This cheat sheet provides a quick reference for PySpark and AWS Glue, offering essential commands and operations to help you revise key concepts or quickly recall syntax during interviews or coding exams. Whether you’re working with PySpark for data processing or leveraging AWS Glue for ETL workflows, this guide serves as a handy resource to streamline your development process. Keep it handy to navigate common tasks and boost your productivity!

Imports

# Importing SparkSession to create and manage Spark applications
from pyspark.sql import SparkSession
# Importing functions (F) for transformations and types (T) for schema definitions
from pyspark.sql import functions as F, types as T
# Importing StorageLevel to control persistence levels in caching
from pyspark import StorageLevel
# Importing AWS Glue libraries
from awsglue.context import GlueContext
from awsglue.job import Job

Initializing SparkSession & AWS Glue Context

# Creating a SparkSession, setting an application name, and applying optional configurations
spark = SparkSession.builder.appName("example").config().getOrCreate()
# Creating a GlueContext for AWS Glue jobs
glueContext = GlueContext(spark.sparkContext)
# Creating an AWS Glue job
job = Job(glueContext)
job.init("example_job", {})

Reading Data

# Reading a JSON file into a DataFrame
df = spark.read.json("example.json")
# Loading a Parquet file into a DataFrame
df = spark.read.load("example.parquet")
# Reading a CSV file with headers and inferring schema
df = spark.read.csv("example.csv", header=True, inferSchema=True)
# Creating sample data as a list of tuples
data = [("John", 25), ("Doe", 30), ("Matt", 22)]
# Converting the list into an RDD
rdd = spark.sparkContext.parallelize(data)
# Converting the RDD into a DataFrame with column names
df = rdd.toDF(["name", "age"])

Reading from AWS Glue Catalog

# Reading a table from AWS Glue Data Catalog
df = glueContext.create_dynamic_frame.from_catalog(database="my_database", table_name="my_table").toDF()

Basics

# Displays the first 20 rows of the DataFrame in tabular format
df.show()
# Returns the first 5 rows as a list of Row objects
df.head(5)
# Returns the last 5 rows as a list of Row objects
df.tail(5)
# Returns a list of column names
df.columns
# Returns a list of column names with their data types
df.dtypes
# Returns the schema of the DataFrame
df.schema
# Returns the number of rows in the DataFrame
df.count()
# Selecting specific columns from the DataFrame
df = df.select('name', 'age')

Filtering

# Filters rows where name is "John"
df = df.filter(df.name == "John")
# Filters rows where age is greater than 20
df = df.filter(df.age > 20)
# Filters rows where name is "John" and age is greater than 20
df = df.filter((df.name == "John") & (df.age > 20))
# Filters rows where name is either "John" or "Matt"
df = df.filter(F.col('name').isin(["John", "Matt"]))
# Filters out rows where age is NULL
df = df.filter(df.age.isNotNull())

Joins

# Performs an inner join on the "name" column
df = df.join(other_table, 'name')
# Performs a left join on different column names
df = df.join(other_table, df.d_id == other_table.dept_id, 'left')
# Joins on multiple columns
df = df.join(other_table, ['emp_name', 'dept_name'])

Column Operations

# Removes leading whitespace from the "name" column
df = df.withColumn('name', F.ltrim('name'))
# Concatenates first name and last name with a space in between
df = df.withColumn('full_name', F.concat('fname', F.lit(' '), 'lname'))
# Renames a column
df = df.withColumnRenamed('current_column_name', 'new_column_name')
# Drops specified columns from the DataFrame
df = df.drop('column_name_1', 'column_name_2')
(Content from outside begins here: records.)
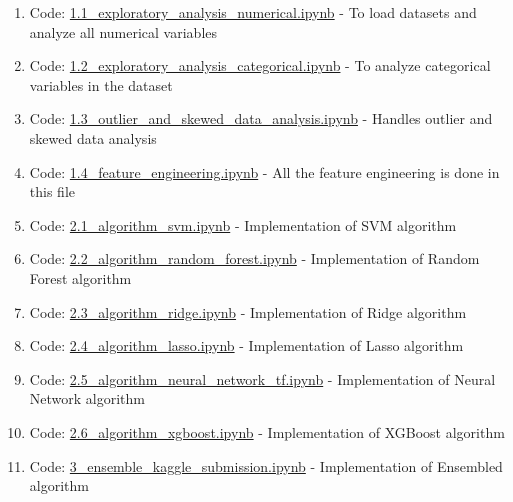 \documentclass[sigconf]{acmart}
\begin{document}
    \begin{enumerate}
    	\item Code: \href{https://github.com/bigdata-i523/hid306/blob/master/project/code/1.1_exploratory_analysis_numerical.ipynb}{1.1\_exploratory\_analysis\_numerical.ipynb} - To load datasets and analyze all numerical variables
    	
    	\item Code: \href{https://github.com/bigdata-i523/hid306/blob/master/project/code/1.2_exploratory_analysis_categorical.ipynb}{1.2\_exploratory\_analysis\_categorical.ipynb} - To analyze categorical variables in the dataset
    	
    	\item Code: \href{https://github.com/bigdata-i523/hid306/blob/master/project/code/1.3_outlier_and_skewed_data_analysis.ipynb}{1.3\_outlier\_and\_skewed\_data\_analysis.ipynb} - Handles outlier and skewed data analysis
    	
    	\item Code: \href{https://github.com/bigdata-i523/hid306/blob/master/project/code/1.4_feature_engineering.ipynb}{1.4\_feature\_engineering.ipynb} - All the feature engineering is done in this file
    	
    	\item Code: \href{https://github.com/bigdata-i523/hid306/blob/master/project/code/2.1_algorithm_svm.ipynb}{2.1\_algorithm\_svm.ipynb} - Implementation of SVM algorithm
    	
    	\item Code: \href{https://github.com/bigdata-i523/hid306/blob/master/project/code/2.2_algorithm_random_forest.ipynb}{2.2\_algorithm\_random\_forest.ipynb} - Implementation of Random Forest algorithm
    	
    	\item Code: \href{https://github.com/bigdata-i523/hid306/blob/master/project/code/2.3_algorithm_ridge.ipynb}{2.3\_algorithm\_ridge.ipynb} - Implementation of Ridge algorithm
    	
    	\item Code: \href{https://github.com/bigdata-i523/hid306/blob/master/project/code/2.4_algorithm_lasso.ipynb}{2.4\_algorithm\_lasso.ipynb} - Implementation of Lasso algorithm
    	
    	\item Code: \href{https://github.com/bigdata-i523/hid306/blob/master/project/code/2.5_algorithm_neural_network_tf.ipynb}{2.5\_algorithm\_neural\_network\_tf.ipynb} - Implementation of Neural Network algorithm
    	
    	\item Code: \href{https://github.com/bigdata-i523/hid306/blob/master/project/code/2.6_algorithm_xgboost.ipynb}{2.6\_algorithm\_xgboost.ipynb} - Implementation of XGBoost algorithm
    	
    	\item Code: \href{https://github.com/bigdata-i523/hid306/blob/master/project/code/3_ensemble_kaggle_submission.ipynb}{3\_ensemble\_kaggle\_submission.ipynb} - Implementation of Ensembled algorithm
    \end{enumerate}    
    
\end{document}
Miscellaneous Transformations

# Removes duplicate rows
df = df.dropDuplicates()
# Removes rows with NULL values
df = df.na.drop()
# Replaces NULL values in the "age" column with 0
df = df.na.fill(0, ["age"])
# Groups data by "age" and counts the number of occurrences for each age
df = df.groupBy(F.col("age")).agg(F.count("name").alias("count"))

Repartitioning

# Increases the number of partitions to 10 (useful for parallelism)
df = df.repartition(10)
# Reduces the number of partitions to 5 (useful to optimize shuffle performance)
df = df.coalesce(5)
# Partitions data based on the "age" column
df = df.repartition("age")
# Retrieves the current number of partitions
num_partition = df.rdd.getNumPartitions()

Caching & Persistence

# Caches the DataFrame in memory for faster access
df = df.cache()
# Persists the DataFrame in both memory and disk (useful for large datasets)
df.persist(StorageLevel.MEMORY_AND_DISK)
# Removes the DataFrame from cache or persisted storage
df.unpersist()

Spark SQL

# Creates a temporary view that can be queried using SQL
df.createOrReplaceTempView("customer")
# Executes an SQL query on the registered view
df = spark.sql("SELECT * FROM customer")

Writing Data

# Writes DataFrame to a CSV file, overwriting existing data
df.write.mode("overwrite").csv("output_folder/csv_output", header=True)
# Writes CSV as a single file (useful when reducing file count)
df.coalesce(1).write.mode("overwrite").csv("output_folder/csv_output", header=True)
# Writes DataFrame to a JSON file
df.write.mode("overwrite").json("output_folder/json_output")
# Writes DataFrame to a Parquet file
df.write.mode("overwrite").parquet("output_folder/parquet_output")

Writing to AWS Glue Catalog

# Writing a DataFrame back to AWS Glue Catalog as a Parquet table
glueContext.write_dynamic_frame.from_options(
    frame=glueContext.create_dynamic_frame.fromDF(df, glueContext),
    connection_type="s3",
    connection_options={"path": "s3://my-bucket/output/"},
    format="parquet"
)

Stopping SparkSession & AWS Glue Job

# Stops the SparkSession and releases resources
spark.stop()
# Marks the Glue job as complete
job.commit()